PROBLEM REQUIREMENTS: Find "第六条 市人民政府依照法定程" in the material, then return exactly the line containing it and all lines after it to the end, leaving out pictures.

DATA FOR PROCESSING:
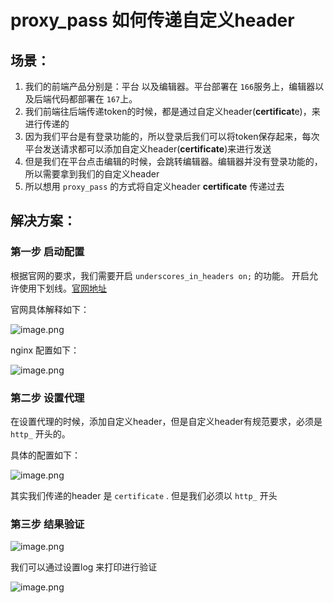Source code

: # proxy_pass 如何传递自定义header

## 场景：

1. 我们的前端产品分别是：平台 以及编辑器。平台部署在 `166`服务上，编辑器以及后端代码都部署在 `167`上。
2. 我们前端往后端传递token的时候，都是通过自定义header(**certificat**e)，来进行传递的
3. 因为我们平台是有登录功能的，所以登录后我们可以将token保存起来，每次平台发送请求都可以添加自定义header(**certificate**)来进行发送
4. 但是我们在平台点击编辑的时候，会跳转编辑器。编辑器并没有登录功能的，所以需要拿到我们的自定义header
5. 所以想用 `proxy_pass` 的方式将自定义header **certificate** 传递过去

## 解决方案：

### 第一步 启动配置

根据官网的要求，我们需要开启 `underscores_in_headers on;` 的功能。 开启允许使用下划线。[官网地址](http://nginx.org/en/docs/http/ngx_http_core_module.html#underscores_in_headers)

官网具体解释如下：

![image.png](https://fynotefile.oss-cn-zhangjiakou.aliyuncs.com/fynote/fyfile/30276/1681981903015/2851d5ab151a48d6a6d237bda7b73eff.png)

nginx 配置如下：

![image.png](https://fynotefile.oss-cn-zhangjiakou.aliyuncs.com/fynote/fyfile/30276/1681981903015/3e68c2aa44554e07b29afba859f7e736.png)

### 第二步 设置代理

在设置代理的时候，添加自定义header，但是自定义header有规范要求，必须是 `http_` 开头的。

具体的配置如下：

![image.png](https://fynotefile.oss-cn-zhangjiakou.aliyuncs.com/fynote/fyfile/30276/1681981903015/6e01421c97014701902412af2616af7a.png)

其实我们传递的header 是 `certificate` . 但是我们必须以 `http_` 开头

### 第三步 结果验证

![image.png](https://fynotefile.oss-cn-zhangjiakou.aliyuncs.com/fynote/fyfile/30276/1681981903015/c25d9fee868d489b997e0ab390b16614.png)

我们可以通过设置log 来打印进行验证

![image.png](https://fynotefile.oss-cn-zhangjiakou.aliyuncs.com/fynote/fyfile/30276/1681981903015/8976ebc39ae441c5a04bf516e30e1ad6.png)
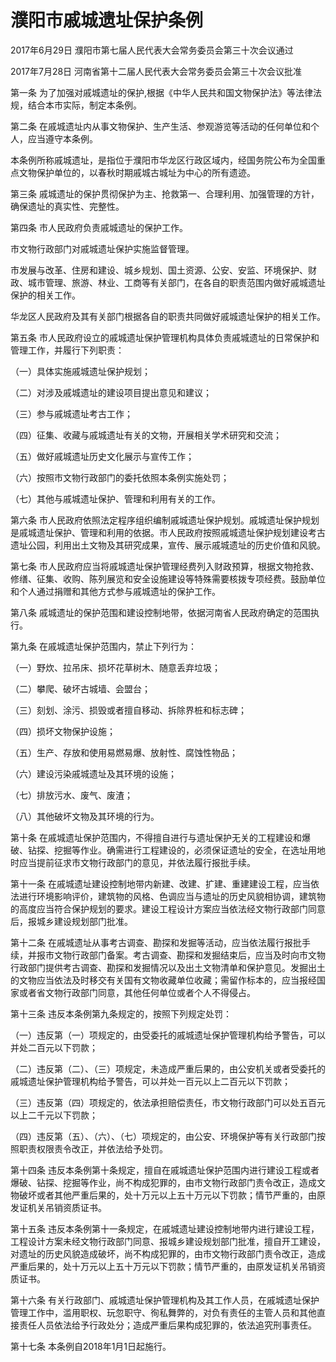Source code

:# 濮阳市戚城遗址保护条例

2017年6月29日 濮阳市第七届人民代表大会常务委员会第三十次会议通过

2017年7月28日 河南省第十二届人民代表大会常务委员会第三十次会议批准

<!-- INFO END -->

第一条 为了加强对戚城遗址的保护,根据《中华人民共和国文物保护法》等法律法规，结合本市实际，制定本条例。

第二条 在戚城遗址内从事文物保护、生产生活、参观游览等活动的任何单位和个人，应当遵守本条例。

本条例所称戚城遗址，是指位于濮阳市华龙区行政区域内，经国务院公布为全国重点文物保护单位的，以春秋时期戚城古城址为中心的所有遗迹。

第三条 戚城遗址的保护贯彻保护为主、抢救第一、合理利用、加强管理的方针，确保遗址的真实性、完整性。

第四条 市人民政府负责戚城遗址的保护工作。

市文物行政部门对戚城遗址保护实施监督管理。

市发展与改革、住房和建设、城乡规划、国土资源、公安、安监、环境保护、财政、城市管理、旅游、林业、工商等有关部门，在各自的职责范围内做好戚城遗址保护的相关工作。

华龙区人民政府及其有关部门根据各自的职责共同做好戚城遗址保护的相关工作。

第五条 市人民政府设立的戚城遗址保护管理机构具体负责戚城遗址的日常保护和管理工作，并履行下列职责：

（一）具体实施戚城遗址保护规划；

（二）对涉及戚城遗址的建设项目提出意见和建议；

（三）参与戚城遗址考古工作；

（四）征集、收藏与戚城遗址有关的文物，开展相关学术研究和交流；

（五）做好戚城遗址历史文化展示与宣传工作；

（六）按照市文物行政部门的委托依照本条例实施处罚；

（七）其他与戚城遗址保护、管理和利用有关的工作。

第六条 市人民政府依照法定程序组织编制戚城遗址保护规划。戚城遗址保护规划是戚城遗址保护、管理和利用的依据。市人民政府按照戚城遗址保护规划建设考古遗址公园，利用出土文物及其研究成果，宣传、展示戚城遗址的历史价值和风貌。

第七条 市人民政府应当将戚城遗址保护管理经费列入财政预算，根据文物抢救、修缮、征集、收购、陈列展览和安全设施建设等特殊需要核拨专项经费。鼓励单位和个人通过捐赠和其他方式参与戚城遗址的保护工作。

第八条 戚城遗址的保护范围和建设控制地带，依据河南省人民政府确定的范围执行。

第九条 在戚城遗址保护范围内，禁止下列行为：

（一）野炊、拉吊床、损坏花草树木、随意丢弃垃圾；

（二）攀爬、破坏古城墙、会盟台；

（三）刻划、涂污、损毁或者擅自移动、拆除界桩和标志碑；

（四）损坏文物保护设施；

（五）生产、存放和使用易燃易爆、放射性、腐蚀性物品；

（六）建设污染戚城遗址及其环境的设施；

（七）排放污水、废气、废渣；

（八）其他破坏文物及其环境的行为。

第十条 在戚城遗址保护范围内，不得擅自进行与遗址保护无关的工程建设和爆破、钻探、挖掘等作业。确需进行工程建设的，必须保证遗址的安全，在选址用地时应当提前征求市文物行政部门的意见，并依法履行报批手续。

第十一条 在戚城遗址建设控制地带内新建、改建、扩建、重建建设工程，应当依法进行环境影响评价，建筑物的风格、色调应当与遗址的历史风貌相协调，建筑物的高度应当符合保护规划的要求。建设工程设计方案应当依法经文物行政部门同意后，报城乡建设规划部门批准。

第十二条 在戚城遗址从事考古调查、勘探和发掘等活动，应当依法履行报批手续，并报市文物行政部门备案。考古调查、勘探和发掘结束后，应当及时向市文物行政部门提供考古调查、勘探和发掘情况以及出土文物清单和保护意见。发掘出土的文物应当依法及时移交有关国有文物收藏单位收藏；需留作标本的，应当报经国家或者省文物行政部门同意，其他任何单位或者个人不得侵占。

第十三条 违反本条例第九条规定的，按照下列规定处罚：

（一）违反第（一）项规定的，由受委托的戚城遗址保护管理机构给予警告，可以并处二百元以下罚款；

（二）违反第（二）、（三）项规定，未造成严重后果的，由公安机关或者受委托的戚城遗址保护管理机构给予警告，可以并处一百元以上二百元以下罚款；

（三）违反第（四）项规定的，依法承担赔偿责任，市文物行政部门可以处五百元以上二千元以下罚款；

（四）违反第（五）、（六）、（七）项规定的，由公安、环境保护等有关行政部门按照职责权限责令改正，并依法给予处罚。

第十四条 违反本条例第十条规定，擅自在戚城遗址保护范围内进行建设工程或者爆破、钻探、挖掘等作业，尚不构成犯罪的，由市文物行政部门责令改正，造成文物破坏或者其他严重后果的，处十万元以上五十万元以下罚款；情节严重的，由原发证机关吊销资质证书。

第十五条 违反本条例第十一条规定，在戚城遗址建设控制地带内进行建设工程，工程设计方案未经文物行政部门同意、报城乡建设规划部门批准，擅自开工建设，对遗址的历史风貌造成破坏，尚不构成犯罪的，由市文物行政部门责令改正，造成严重后果的，处十万元以上五十万元以下罚款；情节严重的，由原发证机关吊销资质证书。

第十六条 有关行政部门、戚城遗址保护管理机构及其工作人员，在戚城遗址保护管理工作中，滥用职权、玩忽职守、徇私舞弊的，对负有责任的主管人员和其他直接责任人员依法给予行政处分；造成严重后果构成犯罪的，依法追究刑事责任。

第十七条 本条例自2018年1月1日起施行。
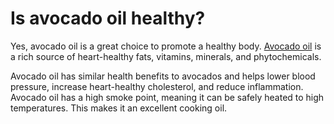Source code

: # Is avocado oil healthy?

Yes, avocado oil is a great choice to promote a healthy body. [Avocado oil](https://www.drberg.com/blog/7-benefits-of-avocado-oil) is a rich source of heart-healthy fats, vitamins, minerals, and phytochemicals.

Avocado oil has similar health benefits to avocados and helps lower blood pressure, increase heart-healthy cholesterol, and reduce inflammation. Avocado oil has a high smoke point, meaning it can be safely heated to high temperatures. This makes it an excellent cooking oil.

ANSWER SECTION:
第六条 市人民政府依照法定程序组织编制戚城遗址保护规划。戚城遗址保护规划是戚城遗址保护、管理和利用的依据。市人民政府按照戚城遗址保护规划建设考古遗址公园，利用出土文物及其研究成果，宣传、展示戚城遗址的历史价值和风貌。

第七条 市人民政府应当将戚城遗址保护管理经费列入财政预算，根据文物抢救、修缮、征集、收购、陈列展览和安全设施建设等特殊需要核拨专项经费。鼓励单位和个人通过捐赠和其他方式参与戚城遗址的保护工作。

第八条 戚城遗址的保护范围和建设控制地带，依据河南省人民政府确定的范围执行。

第九条 在戚城遗址保护范围内，禁止下列行为：

（一）野炊、拉吊床、损坏花草树木、随意丢弃垃圾；

（二）攀爬、破坏古城墙、会盟台；

（三）刻划、涂污、损毁或者擅自移动、拆除界桩和标志碑；

（四）损坏文物保护设施；

（五）生产、存放和使用易燃易爆、放射性、腐蚀性物品；

（六）建设污染戚城遗址及其环境的设施；

（七）排放污水、废气、废渣；

（八）其他破坏文物及其环境的行为。

第十条 在戚城遗址保护范围内，不得擅自进行与遗址保护无关的工程建设和爆破、钻探、挖掘等作业。确需进行工程建设的，必须保证遗址的安全，在选址用地时应当提前征求市文物行政部门的意见，并依法履行报批手续。

第十一条 在戚城遗址建设控制地带内新建、改建、扩建、重建建设工程，应当依法进行环境影响评价，建筑物的风格、色调应当与遗址的历史风貌相协调，建筑物的高度应当符合保护规划的要求。建设工程设计方案应当依法经文物行政部门同意后，报城乡建设规划部门批准。

第十二条 在戚城遗址从事考古调查、勘探和发掘等活动，应当依法履行报批手续，并报市文物行政部门备案。考古调查、勘探和发掘结束后，应当及时向市文物行政部门提供考古调查、勘探和发掘情况以及出土文物清单和保护意见。发掘出土的文物应当依法及时移交有关国有文物收藏单位收藏；需留作标本的，应当报经国家或者省文物行政部门同意，其他任何单位或者个人不得侵占。

第十三条 违反本条例第九条规定的，按照下列规定处罚：

（一）违反第（一）项规定的，由受委托的戚城遗址保护管理机构给予警告，可以并处二百元以下罚款；

（二）违反第（二）、（三）项规定，未造成严重后果的，由公安机关或者受委托的戚城遗址保护管理机构给予警告，可以并处一百元以上二百元以下罚款；

（三）违反第（四）项规定的，依法承担赔偿责任，市文物行政部门可以处五百元以上二千元以下罚款；

（四）违反第（五）、（六）、（七）项规定的，由公安、环境保护等有关行政部门按照职责权限责令改正，并依法给予处罚。

第十四条 违反本条例第十条规定，擅自在戚城遗址保护范围内进行建设工程或者爆破、钻探、挖掘等作业，尚不构成犯罪的，由市文物行政部门责令改正，造成文物破坏或者其他严重后果的，处十万元以上五十万元以下罚款；情节严重的，由原发证机关吊销资质证书。

第十五条 违反本条例第十一条规定，在戚城遗址建设控制地带内进行建设工程，工程设计方案未经文物行政部门同意、报城乡建设规划部门批准，擅自开工建设，对遗址的历史风貌造成破坏，尚不构成犯罪的，由市文物行政部门责令改正，造成严重后果的，处十万元以上五十万元以下罚款；情节严重的，由原发证机关吊销资质证书。

第十六条 有关行政部门、戚城遗址保护管理机构及其工作人员，在戚城遗址保护管理工作中，滥用职权、玩忽职守、徇私舞弊的，对负有责任的主管人员和其他直接责任人员依法给予行政处分；造成严重后果构成犯罪的，依法追究刑事责任。

第十七条 本条例自2018年1月1日起施行。
Source code

: # Is avocado oil healthy?

Yes, avocado oil is a great choice to promote a healthy body. [Avocado oil](https://www.drberg.com/blog/7-benefits-of-avocado-oil) is a rich source of heart-healthy fats, vitamins, minerals, and phytochemicals.

Avocado oil has similar health benefits to avocados and helps lower blood pressure, increase heart-healthy cholesterol, and reduce inflammation. Avocado oil has a high smoke point, meaning it can be safely heated to high temperatures. This makes it an excellent cooking oil.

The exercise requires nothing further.